Saved entries:
————————

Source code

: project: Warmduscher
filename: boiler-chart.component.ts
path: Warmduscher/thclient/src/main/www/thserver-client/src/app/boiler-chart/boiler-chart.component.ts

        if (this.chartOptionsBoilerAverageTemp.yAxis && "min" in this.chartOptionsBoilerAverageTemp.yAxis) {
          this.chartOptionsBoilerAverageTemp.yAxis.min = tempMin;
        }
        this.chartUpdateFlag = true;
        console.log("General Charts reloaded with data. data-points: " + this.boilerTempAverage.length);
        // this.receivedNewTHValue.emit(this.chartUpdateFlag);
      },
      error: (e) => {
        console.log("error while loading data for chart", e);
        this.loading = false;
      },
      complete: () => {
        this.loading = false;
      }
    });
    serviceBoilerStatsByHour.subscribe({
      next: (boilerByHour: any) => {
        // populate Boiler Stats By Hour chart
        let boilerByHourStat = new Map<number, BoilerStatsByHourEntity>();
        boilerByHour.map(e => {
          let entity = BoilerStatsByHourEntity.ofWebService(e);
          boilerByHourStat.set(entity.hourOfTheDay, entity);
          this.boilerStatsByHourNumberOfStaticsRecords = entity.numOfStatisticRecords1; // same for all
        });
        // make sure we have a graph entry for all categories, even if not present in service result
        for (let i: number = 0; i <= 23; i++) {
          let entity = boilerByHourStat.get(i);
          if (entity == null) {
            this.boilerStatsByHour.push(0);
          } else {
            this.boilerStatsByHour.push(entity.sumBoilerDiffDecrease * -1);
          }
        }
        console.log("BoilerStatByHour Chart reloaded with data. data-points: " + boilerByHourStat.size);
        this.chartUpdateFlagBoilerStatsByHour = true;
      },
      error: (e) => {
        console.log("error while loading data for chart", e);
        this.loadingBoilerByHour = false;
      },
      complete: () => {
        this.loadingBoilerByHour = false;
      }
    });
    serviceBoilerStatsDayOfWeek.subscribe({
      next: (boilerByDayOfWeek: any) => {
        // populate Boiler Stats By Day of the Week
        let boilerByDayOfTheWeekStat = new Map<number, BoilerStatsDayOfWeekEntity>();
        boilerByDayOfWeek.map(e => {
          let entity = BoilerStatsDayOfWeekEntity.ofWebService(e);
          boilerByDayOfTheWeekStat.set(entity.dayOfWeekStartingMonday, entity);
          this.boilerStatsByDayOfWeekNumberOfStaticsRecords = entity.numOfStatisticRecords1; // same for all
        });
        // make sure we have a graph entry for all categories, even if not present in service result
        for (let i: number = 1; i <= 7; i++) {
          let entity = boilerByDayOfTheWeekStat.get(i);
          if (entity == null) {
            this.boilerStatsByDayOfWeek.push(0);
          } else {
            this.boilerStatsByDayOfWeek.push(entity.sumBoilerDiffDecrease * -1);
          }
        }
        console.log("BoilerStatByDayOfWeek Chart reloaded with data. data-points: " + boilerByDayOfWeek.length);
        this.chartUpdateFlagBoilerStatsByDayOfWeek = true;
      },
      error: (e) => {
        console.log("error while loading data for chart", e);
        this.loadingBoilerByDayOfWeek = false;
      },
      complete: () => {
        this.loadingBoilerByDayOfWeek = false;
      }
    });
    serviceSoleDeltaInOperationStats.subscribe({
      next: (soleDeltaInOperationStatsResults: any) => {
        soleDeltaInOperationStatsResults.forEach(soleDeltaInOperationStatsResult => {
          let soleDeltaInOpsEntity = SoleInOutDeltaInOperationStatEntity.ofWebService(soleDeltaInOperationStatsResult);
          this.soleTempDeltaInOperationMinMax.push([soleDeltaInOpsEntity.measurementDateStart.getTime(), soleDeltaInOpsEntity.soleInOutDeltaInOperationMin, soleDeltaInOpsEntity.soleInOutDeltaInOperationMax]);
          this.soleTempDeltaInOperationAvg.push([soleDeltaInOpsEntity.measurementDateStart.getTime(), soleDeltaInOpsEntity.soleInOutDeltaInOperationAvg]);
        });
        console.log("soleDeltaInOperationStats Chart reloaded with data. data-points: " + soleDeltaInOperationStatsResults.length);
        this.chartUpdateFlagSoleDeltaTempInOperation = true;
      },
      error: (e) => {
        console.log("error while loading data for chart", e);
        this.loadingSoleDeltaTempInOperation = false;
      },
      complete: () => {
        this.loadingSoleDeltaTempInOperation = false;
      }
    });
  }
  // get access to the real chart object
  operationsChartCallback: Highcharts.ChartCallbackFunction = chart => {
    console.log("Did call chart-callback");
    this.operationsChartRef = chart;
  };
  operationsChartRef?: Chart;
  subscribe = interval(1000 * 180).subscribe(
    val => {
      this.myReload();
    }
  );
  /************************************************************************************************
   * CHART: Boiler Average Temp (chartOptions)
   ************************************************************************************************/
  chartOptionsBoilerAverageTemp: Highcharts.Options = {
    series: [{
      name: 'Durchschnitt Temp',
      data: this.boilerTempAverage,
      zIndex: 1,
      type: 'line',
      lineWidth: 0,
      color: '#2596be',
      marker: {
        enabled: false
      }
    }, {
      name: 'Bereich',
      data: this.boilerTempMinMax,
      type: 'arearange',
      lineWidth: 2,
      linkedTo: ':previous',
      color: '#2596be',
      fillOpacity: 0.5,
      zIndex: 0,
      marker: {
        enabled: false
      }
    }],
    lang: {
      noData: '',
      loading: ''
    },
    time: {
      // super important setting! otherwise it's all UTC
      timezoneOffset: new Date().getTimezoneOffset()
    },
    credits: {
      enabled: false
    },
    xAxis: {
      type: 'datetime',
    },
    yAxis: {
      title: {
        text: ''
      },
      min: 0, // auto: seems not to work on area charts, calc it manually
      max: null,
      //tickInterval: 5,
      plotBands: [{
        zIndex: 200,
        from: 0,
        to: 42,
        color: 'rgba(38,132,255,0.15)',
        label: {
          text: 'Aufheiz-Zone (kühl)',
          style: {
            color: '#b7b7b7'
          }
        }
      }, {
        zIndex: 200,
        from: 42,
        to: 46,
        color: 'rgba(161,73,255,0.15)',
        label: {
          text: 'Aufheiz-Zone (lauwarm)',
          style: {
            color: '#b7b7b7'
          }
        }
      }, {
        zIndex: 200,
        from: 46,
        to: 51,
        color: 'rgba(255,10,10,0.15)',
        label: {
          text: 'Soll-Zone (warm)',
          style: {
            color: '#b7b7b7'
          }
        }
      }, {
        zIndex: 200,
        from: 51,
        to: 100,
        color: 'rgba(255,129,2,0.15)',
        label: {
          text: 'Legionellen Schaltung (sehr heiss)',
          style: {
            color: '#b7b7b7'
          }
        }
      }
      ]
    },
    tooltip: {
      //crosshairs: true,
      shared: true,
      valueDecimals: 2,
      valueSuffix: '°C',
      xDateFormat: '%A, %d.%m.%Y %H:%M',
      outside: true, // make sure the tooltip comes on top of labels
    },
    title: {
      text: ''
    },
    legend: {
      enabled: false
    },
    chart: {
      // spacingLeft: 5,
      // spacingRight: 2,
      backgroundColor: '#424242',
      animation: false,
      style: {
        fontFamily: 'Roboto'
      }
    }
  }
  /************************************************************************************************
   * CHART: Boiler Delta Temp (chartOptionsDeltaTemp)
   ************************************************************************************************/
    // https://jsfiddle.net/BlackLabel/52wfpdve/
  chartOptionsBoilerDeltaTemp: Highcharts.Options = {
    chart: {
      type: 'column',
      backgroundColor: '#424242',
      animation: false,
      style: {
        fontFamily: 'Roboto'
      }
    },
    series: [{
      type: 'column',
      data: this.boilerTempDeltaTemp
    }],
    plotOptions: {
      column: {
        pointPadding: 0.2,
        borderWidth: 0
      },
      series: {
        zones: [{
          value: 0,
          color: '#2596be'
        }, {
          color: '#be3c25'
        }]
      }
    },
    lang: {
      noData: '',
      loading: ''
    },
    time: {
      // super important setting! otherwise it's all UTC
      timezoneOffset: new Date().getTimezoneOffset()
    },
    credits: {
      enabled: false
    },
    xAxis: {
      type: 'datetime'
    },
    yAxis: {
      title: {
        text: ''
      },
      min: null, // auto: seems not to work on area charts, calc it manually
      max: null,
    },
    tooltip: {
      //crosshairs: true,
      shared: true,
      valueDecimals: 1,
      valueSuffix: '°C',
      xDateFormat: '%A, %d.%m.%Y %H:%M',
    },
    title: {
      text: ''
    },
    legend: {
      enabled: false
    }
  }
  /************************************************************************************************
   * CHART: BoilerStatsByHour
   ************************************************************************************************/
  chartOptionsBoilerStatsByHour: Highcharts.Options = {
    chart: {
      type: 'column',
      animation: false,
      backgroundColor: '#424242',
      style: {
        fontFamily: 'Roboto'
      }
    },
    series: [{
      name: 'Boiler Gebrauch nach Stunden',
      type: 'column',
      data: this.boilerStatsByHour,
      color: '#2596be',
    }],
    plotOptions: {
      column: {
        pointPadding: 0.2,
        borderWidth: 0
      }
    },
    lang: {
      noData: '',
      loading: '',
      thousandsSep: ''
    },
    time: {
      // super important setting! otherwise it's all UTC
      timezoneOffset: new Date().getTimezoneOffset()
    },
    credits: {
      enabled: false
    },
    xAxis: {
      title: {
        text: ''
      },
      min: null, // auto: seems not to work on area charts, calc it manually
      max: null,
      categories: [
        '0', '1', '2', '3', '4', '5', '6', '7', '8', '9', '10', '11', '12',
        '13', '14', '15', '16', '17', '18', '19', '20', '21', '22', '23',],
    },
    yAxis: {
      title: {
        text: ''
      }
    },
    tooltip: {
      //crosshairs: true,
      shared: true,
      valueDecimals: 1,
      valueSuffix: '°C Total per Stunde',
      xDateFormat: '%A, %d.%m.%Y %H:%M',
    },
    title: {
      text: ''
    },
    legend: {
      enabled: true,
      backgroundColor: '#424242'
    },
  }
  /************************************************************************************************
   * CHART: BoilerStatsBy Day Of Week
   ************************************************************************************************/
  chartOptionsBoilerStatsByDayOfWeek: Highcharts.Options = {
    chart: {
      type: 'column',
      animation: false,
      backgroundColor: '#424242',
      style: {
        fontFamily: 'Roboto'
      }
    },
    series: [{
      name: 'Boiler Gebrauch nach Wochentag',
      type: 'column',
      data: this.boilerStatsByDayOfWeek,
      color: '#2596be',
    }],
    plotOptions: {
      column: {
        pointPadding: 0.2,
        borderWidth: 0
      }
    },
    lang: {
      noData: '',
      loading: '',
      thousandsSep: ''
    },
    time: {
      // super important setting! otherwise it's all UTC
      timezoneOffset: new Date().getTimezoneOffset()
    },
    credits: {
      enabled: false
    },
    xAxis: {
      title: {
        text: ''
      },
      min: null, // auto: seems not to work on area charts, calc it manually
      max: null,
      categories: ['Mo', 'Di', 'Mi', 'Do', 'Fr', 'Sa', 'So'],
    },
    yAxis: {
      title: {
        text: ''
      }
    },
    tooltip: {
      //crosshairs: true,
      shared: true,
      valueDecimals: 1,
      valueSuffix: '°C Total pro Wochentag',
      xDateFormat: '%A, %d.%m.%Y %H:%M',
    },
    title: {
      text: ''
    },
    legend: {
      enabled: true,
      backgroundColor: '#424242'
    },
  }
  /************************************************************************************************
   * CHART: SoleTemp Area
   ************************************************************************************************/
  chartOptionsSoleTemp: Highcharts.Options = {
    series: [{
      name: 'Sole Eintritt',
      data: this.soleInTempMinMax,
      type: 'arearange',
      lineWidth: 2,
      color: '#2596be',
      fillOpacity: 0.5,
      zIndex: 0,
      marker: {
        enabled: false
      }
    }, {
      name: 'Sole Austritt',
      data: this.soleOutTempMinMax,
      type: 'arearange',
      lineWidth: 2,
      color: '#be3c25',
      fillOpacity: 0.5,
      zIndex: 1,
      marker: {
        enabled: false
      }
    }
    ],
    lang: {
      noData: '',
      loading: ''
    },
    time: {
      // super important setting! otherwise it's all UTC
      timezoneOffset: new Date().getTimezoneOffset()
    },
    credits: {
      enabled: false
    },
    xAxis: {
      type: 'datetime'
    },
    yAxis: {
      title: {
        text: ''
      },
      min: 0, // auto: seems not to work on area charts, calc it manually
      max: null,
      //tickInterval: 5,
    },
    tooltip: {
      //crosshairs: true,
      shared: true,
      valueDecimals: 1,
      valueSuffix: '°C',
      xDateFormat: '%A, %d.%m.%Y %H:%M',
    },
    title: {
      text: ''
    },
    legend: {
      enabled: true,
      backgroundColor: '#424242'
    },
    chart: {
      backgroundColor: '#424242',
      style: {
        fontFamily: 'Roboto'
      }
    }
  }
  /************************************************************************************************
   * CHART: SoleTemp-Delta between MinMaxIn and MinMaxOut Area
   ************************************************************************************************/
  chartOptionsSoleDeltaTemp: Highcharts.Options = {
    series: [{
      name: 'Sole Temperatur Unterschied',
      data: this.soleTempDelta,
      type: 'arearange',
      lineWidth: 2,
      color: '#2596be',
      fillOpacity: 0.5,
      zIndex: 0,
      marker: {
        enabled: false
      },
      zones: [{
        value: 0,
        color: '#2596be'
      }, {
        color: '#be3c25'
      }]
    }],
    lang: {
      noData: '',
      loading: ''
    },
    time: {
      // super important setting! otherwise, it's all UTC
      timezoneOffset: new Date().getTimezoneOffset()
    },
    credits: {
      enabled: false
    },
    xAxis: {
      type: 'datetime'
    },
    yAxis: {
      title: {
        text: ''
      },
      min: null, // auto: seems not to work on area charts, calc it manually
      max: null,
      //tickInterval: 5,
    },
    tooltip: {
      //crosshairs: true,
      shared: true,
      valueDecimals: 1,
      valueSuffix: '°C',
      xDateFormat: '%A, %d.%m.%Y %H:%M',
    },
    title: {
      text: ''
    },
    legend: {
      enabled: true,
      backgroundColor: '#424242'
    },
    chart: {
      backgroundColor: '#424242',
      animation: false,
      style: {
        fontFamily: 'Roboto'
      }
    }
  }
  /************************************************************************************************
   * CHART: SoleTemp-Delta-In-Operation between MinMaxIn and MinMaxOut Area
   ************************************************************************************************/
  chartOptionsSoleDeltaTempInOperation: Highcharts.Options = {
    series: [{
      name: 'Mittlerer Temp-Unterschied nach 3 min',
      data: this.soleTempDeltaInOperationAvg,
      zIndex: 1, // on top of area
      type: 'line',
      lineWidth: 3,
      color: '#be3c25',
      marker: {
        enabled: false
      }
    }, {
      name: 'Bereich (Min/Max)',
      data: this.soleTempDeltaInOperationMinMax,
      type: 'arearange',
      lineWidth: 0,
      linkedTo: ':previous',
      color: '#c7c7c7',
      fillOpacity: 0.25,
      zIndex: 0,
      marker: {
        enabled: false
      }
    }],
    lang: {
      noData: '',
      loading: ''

————————

**Work order**
The answer must be every line of the records that holds the string "BoilerStatsDayOfWeekEntity".

**Output**
        let boilerByDayOfTheWeekStat = new Map<number, BoilerStatsDayOfWeekEntity>();
          let entity = BoilerStatsDayOfWeekEntity.ofWebService(e);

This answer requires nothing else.